Thanks @awsbillz , we will take a look :)

TaoLv commented 5 years ago

Thank you for sharing the reproducer, @awsbillz . Is it possible for you to try a recent night build of MXNet? I think the issue has been fixed on master branch. To install night build through pip: pip install mxnet-mkl --pre

awsbillz commented 5 years ago

The nightly build does appear to have fixed our issue.

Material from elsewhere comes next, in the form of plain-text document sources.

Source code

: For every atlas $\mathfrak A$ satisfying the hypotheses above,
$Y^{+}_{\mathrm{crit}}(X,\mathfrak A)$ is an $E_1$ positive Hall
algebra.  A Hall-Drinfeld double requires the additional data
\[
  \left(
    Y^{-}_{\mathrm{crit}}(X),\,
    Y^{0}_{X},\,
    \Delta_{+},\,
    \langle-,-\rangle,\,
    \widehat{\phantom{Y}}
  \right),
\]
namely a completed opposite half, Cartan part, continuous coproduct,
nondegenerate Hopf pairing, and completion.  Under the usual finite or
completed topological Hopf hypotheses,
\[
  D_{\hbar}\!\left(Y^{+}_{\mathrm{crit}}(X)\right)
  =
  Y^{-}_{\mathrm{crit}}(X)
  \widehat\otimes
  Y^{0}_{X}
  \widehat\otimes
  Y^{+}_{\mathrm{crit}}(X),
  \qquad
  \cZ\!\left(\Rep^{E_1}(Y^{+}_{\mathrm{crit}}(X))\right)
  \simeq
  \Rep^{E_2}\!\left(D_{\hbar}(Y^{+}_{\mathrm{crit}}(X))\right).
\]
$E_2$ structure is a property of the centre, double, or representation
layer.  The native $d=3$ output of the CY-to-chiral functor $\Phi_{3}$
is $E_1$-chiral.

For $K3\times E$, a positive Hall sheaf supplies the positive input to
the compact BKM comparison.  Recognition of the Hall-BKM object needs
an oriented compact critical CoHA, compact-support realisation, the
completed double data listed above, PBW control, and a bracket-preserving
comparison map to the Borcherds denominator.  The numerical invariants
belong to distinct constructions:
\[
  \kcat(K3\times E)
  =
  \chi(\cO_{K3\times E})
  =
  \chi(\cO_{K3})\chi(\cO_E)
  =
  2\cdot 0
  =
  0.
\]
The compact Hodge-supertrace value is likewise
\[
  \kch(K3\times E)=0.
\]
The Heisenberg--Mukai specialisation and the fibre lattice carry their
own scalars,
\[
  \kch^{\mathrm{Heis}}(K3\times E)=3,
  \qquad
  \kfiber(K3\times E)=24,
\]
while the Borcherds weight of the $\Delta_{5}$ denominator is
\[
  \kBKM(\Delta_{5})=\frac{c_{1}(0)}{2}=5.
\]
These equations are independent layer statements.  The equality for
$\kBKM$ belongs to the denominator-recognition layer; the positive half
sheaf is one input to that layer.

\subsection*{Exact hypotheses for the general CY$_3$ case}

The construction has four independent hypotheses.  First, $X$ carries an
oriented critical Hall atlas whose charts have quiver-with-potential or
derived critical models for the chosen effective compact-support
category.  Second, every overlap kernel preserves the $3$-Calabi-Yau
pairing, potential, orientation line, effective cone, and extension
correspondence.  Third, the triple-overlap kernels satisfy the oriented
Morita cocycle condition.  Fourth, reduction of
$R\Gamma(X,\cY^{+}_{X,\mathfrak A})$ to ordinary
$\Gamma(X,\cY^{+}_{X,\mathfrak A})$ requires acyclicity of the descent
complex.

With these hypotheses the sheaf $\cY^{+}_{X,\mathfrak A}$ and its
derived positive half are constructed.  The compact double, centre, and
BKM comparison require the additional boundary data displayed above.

Could you point us to the commit that fixed the issue just for reference?

When/will this be in the next release?

TaoLv commented 5 years ago

Should be this one: https://github.com/apache/incubator-mxnet/commit/c4a619c6808df82e65081bf55e815c7a7ec55566

pengzhao-intel commented 5 years ago

The change will go into release 1.5. Closing now and feel free to reopen if there are any other issues.